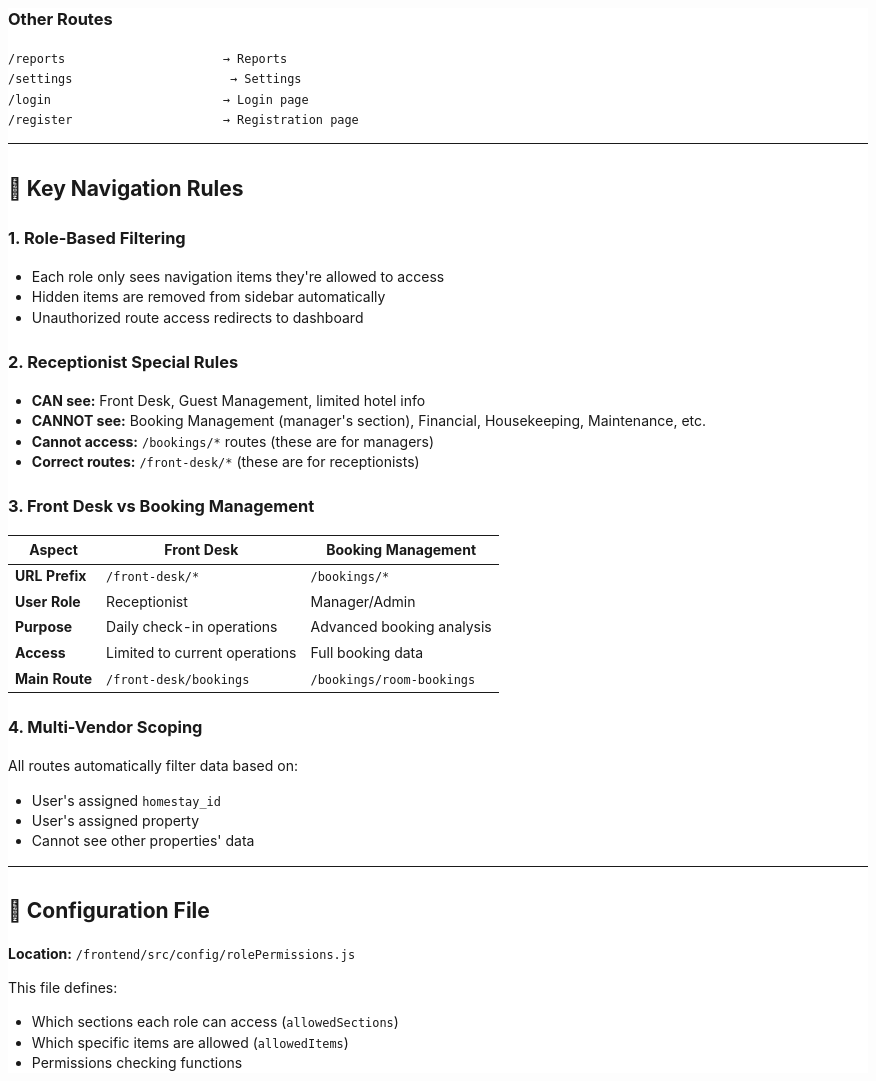 ### Other Routes
```
/reports                      → Reports
/settings                      → Settings
/login                        → Login page
/register                     → Registration page
```

---

## 🔐 Key Navigation Rules

### 1. Role-Based Filtering
- Each role only sees navigation items they're allowed to access
- Hidden items are removed from sidebar automatically
- Unauthorized route access redirects to dashboard

### 2. Receptionist Special Rules
- **CAN see:** Front Desk, Guest Management, limited hotel info
- **CANNOT see:** Booking Management (manager's section), Financial, Housekeeping, Maintenance, etc.
- **Cannot access:** `/bookings/*` routes (these are for managers)
- **Correct routes:** `/front-desk/*` (these are for receptionists)

### 3. Front Desk vs Booking Management
| Aspect | Front Desk | Booking Management |
|--------|-----------|-------------------|
| **URL Prefix** | `/front-desk/*` | `/bookings/*` |
| **User Role** | Receptionist | Manager/Admin |
| **Purpose** | Daily check-in operations | Advanced booking analysis |
| **Access** | Limited to current operations | Full booking data |
| **Main Route** | `/front-desk/bookings` | `/bookings/room-bookings` |

### 4. Multi-Vendor Scoping
All routes automatically filter data based on:
- User's assigned `homestay_id`
- User's assigned property
- Cannot see other properties' data

---

## 🔧 Configuration File

**Location:** `/frontend/src/config/rolePermissions.js`

This file defines:
- Which sections each role can access (`allowedSections`)
- Which specific items are allowed (`allowedItems`)
- Permissions checking functions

......

• Problem details
Write the line containing "### 2. Receptionist Special Rules" and all the lines after it out again, word for word, through the end of the material, and nothing besides.

• Task output
### 2. Receptionist Special Rules
- **CAN see:** Front Desk, Guest Management, limited hotel info
- **CANNOT see:** Booking Management (manager's section), Financial, Housekeeping, Maintenance, etc.
- **Cannot access:** `/bookings/*` routes (these are for managers)
- **Correct routes:** `/front-desk/*` (these are for receptionists)

### 3. Front Desk vs Booking Management
| Aspect | Front Desk | Booking Management |
|--------|-----------|-------------------|
| **URL Prefix** | `/front-desk/*` | `/bookings/*` |
| **User Role** | Receptionist | Manager/Admin |
| **Purpose** | Daily check-in operations | Advanced booking analysis |
| **Access** | Limited to current operations | Full booking data |
| **Main Route** | `/front-desk/bookings` | `/bookings/room-bookings` |

### 4. Multi-Vendor Scoping
All routes automatically filter data based on:
- User's assigned `homestay_id`
- User's assigned property
- Cannot see other properties' data

---

## 🔧 Configuration File

**Location:** `/frontend/src/config/rolePermissions.js`

This file defines:
- Which sections each role can access (`allowedSections`)
- Which specific items are allowed (`allowedItems`)
- Permissions checking functions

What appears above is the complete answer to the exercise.